### Dataset
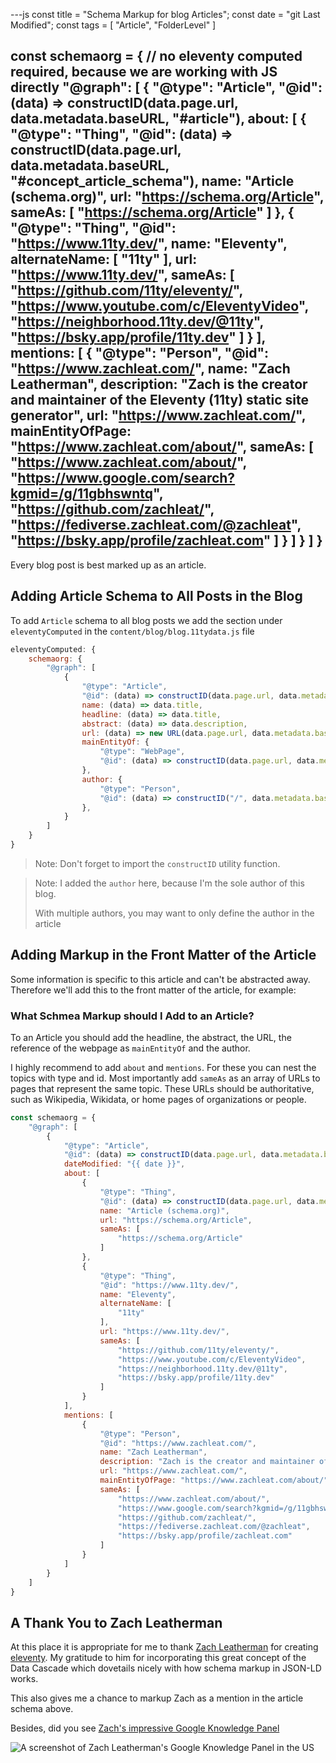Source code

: ---js
const title = "Schema Markup for blog Articles";
const date = "git Last Modified";
const tags = [ "Article", "FolderLevel" ]

const schemaorg = { // no eleventy computed required, because we are working with JS directly
    "@graph": [
        {
            "@type": "Article",
            "@id": (data) => constructID(data.page.url, data.metadata.baseURL, "#article"),
            about: [
                {
                    "@type": "Thing",
                    "@id": (data) => constructID(data.page.url, data.metadata.baseURL, "#concept_article_schema"),
                    name: "Article (schema.org)",
                    url: "https://schema.org/Article",
                    sameAs: [
                        "https://schema.org/Article"
                    ]
                },
                {
                    "@type": "Thing",
                    "@id": "https://www.11ty.dev/",
                    name: "Eleventy",
                    alternateName: [
                        "11ty"
                    ],
                    url: "https://www.11ty.dev/",
                    sameAs: [
                        "https://github.com/11ty/eleventy/",
                        "https://www.youtube.com/c/EleventyVideo",
                        "https://neighborhood.11ty.dev/@11ty",
                        "https://bsky.app/profile/11ty.dev"
                    ]
                }
            ],
            mentions: [
                {
                    "@type": "Person",
                    "@id": "https://www.zachleat.com/",
                    name: "Zach Leatherman",
                    description: "Zach is the creator and maintainer of the Eleventy (11ty) static site generator",
                    url: "https://www.zachleat.com/",
                    mainEntityOfPage: "https://www.zachleat.com/about/",
                    sameAs: [
                        "https://www.zachleat.com/about/",
                        "https://www.google.com/search?kgmid=/g/11gbhswntq",
                        "https://github.com/zachleat/",
                        "https://fediverse.zachleat.com/@zachleat",
                        "https://bsky.app/profile/zachleat.com"
                    ]
                }
            ]
        }
    ]
}
---

Every blog post is best marked up as an article.

## Adding Article Schema to All Posts in the Blog

To add `Article` schema to all blog posts we add the section under `eleventyComputed` in the `content/blog/blog.11tydata.js` file

```js
eleventyComputed: {
    schemaorg: {
        "@graph": [
            {
                "@type": "Article",
                "@id": (data) => constructID(data.page.url, data.metadata.baseURL, "#article"),
                name: (data) => data.title,
                headline: (data) => data.title,
                abstract: (data) => data.description,
                url: (data) => new URL(data.page.url, data.metadata.baseURL),
                mainEntityOf: {
                    "@type": "WebPage",
                    "@id": (data) => constructID(data.page.url, data.metadata.baseURL, "#webpage"),
                },
                author: {
                    "@type": "Person",
                    "@id": (data) => constructID("/", data.metadata.baseURL, "#person_kaj_kandler")
                },
            }
        ]
    }
}
```

> Note: Don't forget to import the `constructID` utility function.

> Note: I added the `author` here, because I'm the sole author of this blog.
> 
> With multiple authors, you may want to only define the author in the article

## Adding Markup in the Front Matter of the Article

Some information is specific to this article and can't be abstracted away. Therefore we'll add this to the front matter of the article, for example:


### What Schmea Markup should I Add to an Article?

To an Article you should add the headline, the abstract, the URL, the reference of the webpage as `mainEntityOf` and the author.

I highly recommend to add `about` and `mentions`. For these you can nest the topics with type and id. Most importantly add `sameAs` as an array of URLs to pages that represent the same topic. These URLs should be authoritative, such as Wikipedia, Wikidata, or home pages of organizations or people.

```js
const schemaorg = {
    "@graph": [
        {
            "@type": "Article",
            "@id": (data) => constructID(data.page.url, data.metadata.baseURL, "#article"),
            dateModified: "{{ date }}",
            about: [
                {
                    "@type": "Thing",
                    "@id": (data) => constructID(data.page.url, data.metadata.baseURL, "#concept_article_schema"),
                    name: "Article (schema.org)",
                    url: "https://schema.org/Article",
                    sameAs: [
                        "https://schema.org/Article"
                    ]
                },
                {
                    "@type": "Thing",
                    "@id": "https://www.11ty.dev/",
                    name: "Eleventy",
                    alternateName: [
                        "11ty"
                    ],
                    url: "https://www.11ty.dev/",
                    sameAs: [
                        "https://github.com/11ty/eleventy/",
                        "https://www.youtube.com/c/EleventyVideo",
                        "https://neighborhood.11ty.dev/@11ty",
                        "https://bsky.app/profile/11ty.dev"
                    ]
                }
            ],
            mentions: [
                {
                    "@type": "Person",
                    "@id": "https://www.zachleat.com/",
                    name: "Zach Leatherman",
                    description: "Zach is the creator and maintainer of the Eleventy (11ty) static site generator",
                    url: "https://www.zachleat.com/",
                    mainEntityOfPage: "https://www.zachleat.com/about/",
                    sameAs: [
                        "https://www.zachleat.com/about/",
                        "https://www.google.com/search?kgmid=/g/11gbhswntq",
                        "https://github.com/zachleat/",
                        "https://fediverse.zachleat.com/@zachleat",
                        "https://bsky.app/profile/zachleat.com"
                    ]
                }
            ]
        }
    ]
}
```


## A Thank You to Zach Leatherman

At this place it is appropriate for me to thank [Zach Leatherman](https://www.zachleat.com/) for creating [eleventy](https://github.com/11ty/eleventy/). My gratitude to him for incorporating this great concept of the Data Cascade which dovetails nicely with how schema markup in JSON-LD works.

This also gives me a chance to markup Zach as a mention in the article schema above.

Besides, did you see [Zach's impressive Google Knowledge Panel](https://www.google.com/search?kgmid=/g/11gbhswntq&hl=en&gl=US)

![A screenshot of Zach Leatherman's Google Knowledge Panel in the US](./20250605Zach_Leatherman_g_11gbhswntq(Hi%20Res%20Screenshot).png)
######
> **Exercise description**:
Only lines containing the word "Knowledge" matter here: count them in the entries and give the number, nothing else.

> **Task response**:
2